TRY IT. Every line from the first in the listing below to the line containing "- [Model.NsfwResult](docs/NsfwResult.md)" is to be repeated exactly, and no line past it.
● ● ● ● ●
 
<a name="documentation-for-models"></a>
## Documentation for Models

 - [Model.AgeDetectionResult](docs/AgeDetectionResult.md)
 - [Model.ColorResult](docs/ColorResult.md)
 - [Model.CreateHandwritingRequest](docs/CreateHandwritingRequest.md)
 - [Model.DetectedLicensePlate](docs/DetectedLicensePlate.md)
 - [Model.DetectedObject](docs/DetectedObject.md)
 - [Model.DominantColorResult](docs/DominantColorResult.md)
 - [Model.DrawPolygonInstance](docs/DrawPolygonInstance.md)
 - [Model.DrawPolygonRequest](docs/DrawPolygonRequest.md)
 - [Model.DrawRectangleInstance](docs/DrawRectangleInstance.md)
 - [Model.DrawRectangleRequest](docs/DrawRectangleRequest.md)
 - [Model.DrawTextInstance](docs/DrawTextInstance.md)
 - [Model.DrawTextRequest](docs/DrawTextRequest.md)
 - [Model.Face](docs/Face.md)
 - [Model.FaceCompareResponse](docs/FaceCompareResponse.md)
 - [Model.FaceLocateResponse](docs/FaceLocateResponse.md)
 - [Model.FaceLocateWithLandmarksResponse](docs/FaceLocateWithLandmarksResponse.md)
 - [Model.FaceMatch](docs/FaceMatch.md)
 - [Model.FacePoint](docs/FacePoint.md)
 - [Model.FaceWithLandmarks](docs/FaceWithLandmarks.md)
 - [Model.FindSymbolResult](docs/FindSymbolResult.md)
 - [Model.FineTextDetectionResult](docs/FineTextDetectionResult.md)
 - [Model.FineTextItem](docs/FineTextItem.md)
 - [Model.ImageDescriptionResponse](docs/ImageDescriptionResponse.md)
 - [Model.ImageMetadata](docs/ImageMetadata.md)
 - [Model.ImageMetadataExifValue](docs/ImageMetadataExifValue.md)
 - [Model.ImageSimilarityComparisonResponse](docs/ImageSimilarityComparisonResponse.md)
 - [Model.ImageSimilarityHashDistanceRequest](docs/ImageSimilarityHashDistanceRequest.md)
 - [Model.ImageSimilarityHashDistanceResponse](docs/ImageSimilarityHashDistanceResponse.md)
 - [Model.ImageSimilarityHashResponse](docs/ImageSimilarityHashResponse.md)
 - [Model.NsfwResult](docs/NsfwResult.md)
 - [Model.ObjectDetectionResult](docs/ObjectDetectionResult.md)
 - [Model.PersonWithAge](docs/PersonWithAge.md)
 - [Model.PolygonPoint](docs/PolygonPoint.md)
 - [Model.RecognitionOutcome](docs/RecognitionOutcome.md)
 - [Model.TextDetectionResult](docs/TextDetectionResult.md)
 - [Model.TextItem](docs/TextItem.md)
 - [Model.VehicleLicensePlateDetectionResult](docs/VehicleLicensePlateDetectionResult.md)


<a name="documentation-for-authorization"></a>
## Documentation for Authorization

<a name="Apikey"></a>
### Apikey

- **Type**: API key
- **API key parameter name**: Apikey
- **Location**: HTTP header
● ● ● ● ●
WRITTEN ANSWER.
<a name="documentation-for-models"></a>
## Documentation for Models

 - [Model.AgeDetectionResult](docs/AgeDetectionResult.md)
 - [Model.ColorResult](docs/ColorResult.md)
 - [Model.CreateHandwritingRequest](docs/CreateHandwritingRequest.md)
 - [Model.DetectedLicensePlate](docs/DetectedLicensePlate.md)
 - [Model.DetectedObject](docs/DetectedObject.md)
 - [Model.DominantColorResult](docs/DominantColorResult.md)
 - [Model.DrawPolygonInstance](docs/DrawPolygonInstance.md)
 - [Model.DrawPolygonRequest](docs/DrawPolygonRequest.md)
 - [Model.DrawRectangleInstance](docs/DrawRectangleInstance.md)
 - [Model.DrawRectangleRequest](docs/DrawRectangleRequest.md)
 - [Model.DrawTextInstance](docs/DrawTextInstance.md)
 - [Model.DrawTextRequest](docs/DrawTextRequest.md)
 - [Model.Face](docs/Face.md)
 - [Model.FaceCompareResponse](docs/FaceCompareResponse.md)
 - [Model.FaceLocateResponse](docs/FaceLocateResponse.md)
 - [Model.FaceLocateWithLandmarksResponse](docs/FaceLocateWithLandmarksResponse.md)
 - [Model.FaceMatch](docs/FaceMatch.md)
 - [Model.FacePoint](docs/FacePoint.md)
 - [Model.FaceWithLandmarks](docs/FaceWithLandmarks.md)
 - [Model.FindSymbolResult](docs/FindSymbolResult.md)
 - [Model.FineTextDetectionResult](docs/FineTextDetectionResult.md)
 - [Model.FineTextItem](docs/FineTextItem.md)
 - [Model.ImageDescriptionResponse](docs/ImageDescriptionResponse.md)
 - [Model.ImageMetadata](docs/ImageMetadata.md)
 - [Model.ImageMetadataExifValue](docs/ImageMetadataExifValue.md)
 - [Model.ImageSimilarityComparisonResponse](docs/ImageSimilarityComparisonResponse.md)
 - [Model.ImageSimilarityHashDistanceRequest](docs/ImageSimilarityHashDistanceRequest.md)
 - [Model.ImageSimilarityHashDistanceResponse](docs/ImageSimilarityHashDistanceResponse.md)
 - [Model.ImageSimilarityHashResponse](docs/ImageSimilarityHashResponse.md)
 - [Model.NsfwResult](docs/NsfwResult.md)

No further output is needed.